Task objective
Only the lines from the top of the data through the one with "# **getActionsUsingGET**" are to be written out, each exactly as it stands.

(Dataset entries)
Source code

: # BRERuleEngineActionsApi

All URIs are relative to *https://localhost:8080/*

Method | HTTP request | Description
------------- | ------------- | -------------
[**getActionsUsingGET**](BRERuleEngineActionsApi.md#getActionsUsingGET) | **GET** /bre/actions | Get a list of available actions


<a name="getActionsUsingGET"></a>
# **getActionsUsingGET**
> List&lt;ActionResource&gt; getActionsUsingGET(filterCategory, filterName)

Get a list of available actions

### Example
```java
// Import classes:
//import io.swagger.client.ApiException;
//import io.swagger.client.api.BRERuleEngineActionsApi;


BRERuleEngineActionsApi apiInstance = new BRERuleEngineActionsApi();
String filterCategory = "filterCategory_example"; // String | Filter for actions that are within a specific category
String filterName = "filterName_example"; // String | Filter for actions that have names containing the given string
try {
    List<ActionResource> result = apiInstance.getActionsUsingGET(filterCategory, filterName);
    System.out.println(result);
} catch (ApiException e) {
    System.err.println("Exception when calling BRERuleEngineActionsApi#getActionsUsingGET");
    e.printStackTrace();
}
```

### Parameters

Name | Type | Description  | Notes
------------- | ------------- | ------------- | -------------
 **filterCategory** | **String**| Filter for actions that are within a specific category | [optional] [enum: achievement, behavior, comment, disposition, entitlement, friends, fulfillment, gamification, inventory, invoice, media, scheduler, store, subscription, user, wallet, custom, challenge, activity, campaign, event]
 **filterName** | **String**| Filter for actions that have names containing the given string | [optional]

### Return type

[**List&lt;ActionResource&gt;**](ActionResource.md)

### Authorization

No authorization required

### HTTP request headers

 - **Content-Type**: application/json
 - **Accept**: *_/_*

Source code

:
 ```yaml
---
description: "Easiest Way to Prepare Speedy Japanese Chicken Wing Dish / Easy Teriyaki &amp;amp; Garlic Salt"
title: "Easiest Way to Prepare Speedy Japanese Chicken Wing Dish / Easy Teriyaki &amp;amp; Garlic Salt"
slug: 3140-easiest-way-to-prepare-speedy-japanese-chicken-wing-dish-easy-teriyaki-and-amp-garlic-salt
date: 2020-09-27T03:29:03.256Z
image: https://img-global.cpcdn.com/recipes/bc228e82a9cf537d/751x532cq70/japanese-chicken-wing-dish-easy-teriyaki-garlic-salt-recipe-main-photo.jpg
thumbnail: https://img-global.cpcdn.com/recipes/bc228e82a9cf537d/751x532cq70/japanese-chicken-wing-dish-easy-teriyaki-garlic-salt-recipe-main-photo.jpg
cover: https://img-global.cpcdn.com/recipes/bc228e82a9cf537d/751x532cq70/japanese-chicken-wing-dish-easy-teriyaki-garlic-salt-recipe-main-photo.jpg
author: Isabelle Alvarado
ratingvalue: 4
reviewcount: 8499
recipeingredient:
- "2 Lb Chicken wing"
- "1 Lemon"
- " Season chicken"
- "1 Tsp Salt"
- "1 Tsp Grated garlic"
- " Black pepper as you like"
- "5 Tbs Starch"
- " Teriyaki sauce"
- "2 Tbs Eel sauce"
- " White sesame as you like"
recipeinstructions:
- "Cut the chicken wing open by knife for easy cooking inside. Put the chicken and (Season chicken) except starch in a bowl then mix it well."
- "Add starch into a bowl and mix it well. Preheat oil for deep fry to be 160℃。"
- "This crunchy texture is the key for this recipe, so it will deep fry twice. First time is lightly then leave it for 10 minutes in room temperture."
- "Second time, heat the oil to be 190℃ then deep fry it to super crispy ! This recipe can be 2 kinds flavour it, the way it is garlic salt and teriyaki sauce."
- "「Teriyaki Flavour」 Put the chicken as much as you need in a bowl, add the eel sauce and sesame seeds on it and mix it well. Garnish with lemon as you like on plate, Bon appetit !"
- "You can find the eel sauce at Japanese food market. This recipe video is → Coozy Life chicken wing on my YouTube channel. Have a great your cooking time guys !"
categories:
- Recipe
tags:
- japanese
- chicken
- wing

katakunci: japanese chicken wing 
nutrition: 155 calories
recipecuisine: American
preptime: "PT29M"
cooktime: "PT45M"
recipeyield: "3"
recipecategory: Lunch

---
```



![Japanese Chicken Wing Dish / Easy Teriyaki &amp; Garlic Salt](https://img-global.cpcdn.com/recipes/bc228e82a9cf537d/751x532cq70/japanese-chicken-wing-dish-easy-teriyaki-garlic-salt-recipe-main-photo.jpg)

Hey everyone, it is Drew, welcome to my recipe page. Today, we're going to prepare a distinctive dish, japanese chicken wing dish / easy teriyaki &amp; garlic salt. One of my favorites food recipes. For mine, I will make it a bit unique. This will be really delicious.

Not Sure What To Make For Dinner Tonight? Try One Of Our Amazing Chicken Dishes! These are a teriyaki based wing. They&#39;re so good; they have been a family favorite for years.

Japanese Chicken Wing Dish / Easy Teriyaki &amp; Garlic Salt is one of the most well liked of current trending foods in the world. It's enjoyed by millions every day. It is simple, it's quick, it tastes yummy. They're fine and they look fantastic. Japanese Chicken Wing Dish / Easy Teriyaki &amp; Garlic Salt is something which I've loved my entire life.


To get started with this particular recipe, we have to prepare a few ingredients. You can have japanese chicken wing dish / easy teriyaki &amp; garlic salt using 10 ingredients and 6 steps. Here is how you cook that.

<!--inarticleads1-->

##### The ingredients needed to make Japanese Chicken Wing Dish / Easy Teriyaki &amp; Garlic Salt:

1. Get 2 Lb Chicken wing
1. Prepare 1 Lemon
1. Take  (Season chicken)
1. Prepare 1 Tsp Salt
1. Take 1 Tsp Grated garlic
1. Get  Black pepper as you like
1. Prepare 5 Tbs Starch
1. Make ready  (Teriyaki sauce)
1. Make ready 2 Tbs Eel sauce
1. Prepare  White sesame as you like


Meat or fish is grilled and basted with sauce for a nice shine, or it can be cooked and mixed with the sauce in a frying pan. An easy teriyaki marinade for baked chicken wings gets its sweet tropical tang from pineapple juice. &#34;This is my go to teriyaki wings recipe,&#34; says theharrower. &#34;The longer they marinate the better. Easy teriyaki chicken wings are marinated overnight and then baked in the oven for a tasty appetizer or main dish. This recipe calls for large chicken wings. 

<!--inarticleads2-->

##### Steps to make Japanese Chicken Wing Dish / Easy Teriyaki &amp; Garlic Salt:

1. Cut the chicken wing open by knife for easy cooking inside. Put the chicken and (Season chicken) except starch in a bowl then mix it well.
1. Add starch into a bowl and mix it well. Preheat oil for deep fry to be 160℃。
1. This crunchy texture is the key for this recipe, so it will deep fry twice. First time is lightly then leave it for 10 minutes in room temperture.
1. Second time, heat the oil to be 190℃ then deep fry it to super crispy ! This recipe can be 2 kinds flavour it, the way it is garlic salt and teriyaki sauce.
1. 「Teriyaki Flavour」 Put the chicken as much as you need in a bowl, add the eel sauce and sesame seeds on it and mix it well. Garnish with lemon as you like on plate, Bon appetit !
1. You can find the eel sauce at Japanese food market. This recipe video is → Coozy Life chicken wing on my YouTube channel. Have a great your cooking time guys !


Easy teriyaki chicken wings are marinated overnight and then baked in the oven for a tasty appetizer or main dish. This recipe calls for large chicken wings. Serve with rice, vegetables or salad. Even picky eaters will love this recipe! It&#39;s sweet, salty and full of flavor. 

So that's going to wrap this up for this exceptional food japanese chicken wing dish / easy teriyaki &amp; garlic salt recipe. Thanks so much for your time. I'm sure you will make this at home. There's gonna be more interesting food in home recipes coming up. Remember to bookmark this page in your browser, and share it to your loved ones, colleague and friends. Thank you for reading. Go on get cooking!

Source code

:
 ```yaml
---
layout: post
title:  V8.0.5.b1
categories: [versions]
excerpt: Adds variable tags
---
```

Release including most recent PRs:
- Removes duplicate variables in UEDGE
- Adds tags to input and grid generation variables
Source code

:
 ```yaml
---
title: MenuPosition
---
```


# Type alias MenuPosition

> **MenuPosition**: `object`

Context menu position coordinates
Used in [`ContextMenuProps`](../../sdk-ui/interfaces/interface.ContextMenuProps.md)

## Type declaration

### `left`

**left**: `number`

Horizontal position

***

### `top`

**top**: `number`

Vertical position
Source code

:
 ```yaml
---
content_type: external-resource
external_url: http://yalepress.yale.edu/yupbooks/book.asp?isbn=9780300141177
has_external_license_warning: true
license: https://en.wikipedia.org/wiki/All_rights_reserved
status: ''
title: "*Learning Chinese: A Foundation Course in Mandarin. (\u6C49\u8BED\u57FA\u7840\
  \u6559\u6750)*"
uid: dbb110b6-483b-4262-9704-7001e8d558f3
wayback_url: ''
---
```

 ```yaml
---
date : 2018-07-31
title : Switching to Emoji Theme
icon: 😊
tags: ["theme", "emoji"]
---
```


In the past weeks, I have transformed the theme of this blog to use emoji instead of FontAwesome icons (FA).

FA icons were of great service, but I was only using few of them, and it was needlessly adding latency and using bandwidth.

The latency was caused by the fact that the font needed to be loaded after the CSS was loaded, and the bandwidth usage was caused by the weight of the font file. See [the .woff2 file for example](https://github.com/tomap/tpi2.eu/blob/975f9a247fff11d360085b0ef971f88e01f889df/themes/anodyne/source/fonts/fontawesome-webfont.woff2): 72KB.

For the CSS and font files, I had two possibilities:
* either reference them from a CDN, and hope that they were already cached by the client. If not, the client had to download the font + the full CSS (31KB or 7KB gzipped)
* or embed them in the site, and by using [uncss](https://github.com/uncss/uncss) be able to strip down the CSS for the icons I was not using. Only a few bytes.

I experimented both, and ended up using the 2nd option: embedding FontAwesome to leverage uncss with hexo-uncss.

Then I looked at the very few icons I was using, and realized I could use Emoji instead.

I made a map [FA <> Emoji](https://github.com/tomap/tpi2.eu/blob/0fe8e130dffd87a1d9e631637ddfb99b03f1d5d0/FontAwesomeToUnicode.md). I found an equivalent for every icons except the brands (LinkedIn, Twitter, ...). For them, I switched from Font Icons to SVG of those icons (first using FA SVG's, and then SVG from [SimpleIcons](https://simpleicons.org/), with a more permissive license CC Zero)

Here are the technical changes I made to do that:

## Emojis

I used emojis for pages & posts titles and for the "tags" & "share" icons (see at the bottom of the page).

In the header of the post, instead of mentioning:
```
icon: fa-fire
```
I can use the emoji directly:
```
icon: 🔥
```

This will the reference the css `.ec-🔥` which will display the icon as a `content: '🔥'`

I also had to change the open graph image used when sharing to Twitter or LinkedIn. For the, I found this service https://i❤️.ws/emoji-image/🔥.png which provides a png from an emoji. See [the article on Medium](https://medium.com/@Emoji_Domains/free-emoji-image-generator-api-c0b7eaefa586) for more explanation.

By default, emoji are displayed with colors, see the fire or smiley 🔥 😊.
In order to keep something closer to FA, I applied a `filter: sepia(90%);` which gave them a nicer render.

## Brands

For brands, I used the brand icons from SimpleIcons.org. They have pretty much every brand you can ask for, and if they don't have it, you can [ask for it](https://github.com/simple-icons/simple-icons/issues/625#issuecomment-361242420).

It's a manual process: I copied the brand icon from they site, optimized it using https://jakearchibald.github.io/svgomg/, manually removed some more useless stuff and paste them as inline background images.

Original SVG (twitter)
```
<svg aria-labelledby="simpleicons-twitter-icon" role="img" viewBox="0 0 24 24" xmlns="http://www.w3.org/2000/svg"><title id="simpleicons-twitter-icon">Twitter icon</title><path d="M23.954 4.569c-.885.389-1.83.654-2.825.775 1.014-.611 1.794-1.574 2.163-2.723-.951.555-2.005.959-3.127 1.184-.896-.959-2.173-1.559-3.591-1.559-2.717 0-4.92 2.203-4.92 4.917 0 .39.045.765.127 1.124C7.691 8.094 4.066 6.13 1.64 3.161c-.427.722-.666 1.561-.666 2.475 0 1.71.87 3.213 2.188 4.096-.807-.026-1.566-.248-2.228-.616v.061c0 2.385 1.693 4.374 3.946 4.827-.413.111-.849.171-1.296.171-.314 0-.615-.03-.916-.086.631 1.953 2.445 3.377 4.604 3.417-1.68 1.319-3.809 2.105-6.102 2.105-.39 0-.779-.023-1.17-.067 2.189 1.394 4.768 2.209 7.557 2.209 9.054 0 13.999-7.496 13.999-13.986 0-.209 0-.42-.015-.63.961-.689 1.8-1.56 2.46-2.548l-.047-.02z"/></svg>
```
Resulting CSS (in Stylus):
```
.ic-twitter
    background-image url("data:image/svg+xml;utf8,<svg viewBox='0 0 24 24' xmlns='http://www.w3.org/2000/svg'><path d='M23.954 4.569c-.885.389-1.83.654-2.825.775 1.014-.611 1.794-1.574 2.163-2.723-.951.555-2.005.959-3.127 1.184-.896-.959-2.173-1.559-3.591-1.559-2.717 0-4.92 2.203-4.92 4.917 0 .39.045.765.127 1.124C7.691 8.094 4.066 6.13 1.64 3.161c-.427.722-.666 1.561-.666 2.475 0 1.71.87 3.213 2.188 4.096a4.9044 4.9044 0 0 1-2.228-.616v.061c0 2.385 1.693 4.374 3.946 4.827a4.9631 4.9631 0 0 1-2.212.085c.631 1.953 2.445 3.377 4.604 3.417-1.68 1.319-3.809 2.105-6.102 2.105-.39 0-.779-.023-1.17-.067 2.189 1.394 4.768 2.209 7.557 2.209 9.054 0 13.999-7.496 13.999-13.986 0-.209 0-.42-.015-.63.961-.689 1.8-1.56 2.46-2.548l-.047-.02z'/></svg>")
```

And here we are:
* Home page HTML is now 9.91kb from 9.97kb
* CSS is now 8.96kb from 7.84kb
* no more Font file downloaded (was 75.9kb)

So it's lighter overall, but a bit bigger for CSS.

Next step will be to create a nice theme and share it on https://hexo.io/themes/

Exercise output
Source code

: # BRERuleEngineActionsApi

All URIs are relative to *https://localhost:8080/*

Method | HTTP request | Description
------------- | ------------- | -------------
[**getActionsUsingGET**](BRERuleEngineActionsApi.md#getActionsUsingGET) | **GET** /bre/actions | Get a list of available actions


<a name="getActionsUsingGET"></a>
# **getActionsUsingGET**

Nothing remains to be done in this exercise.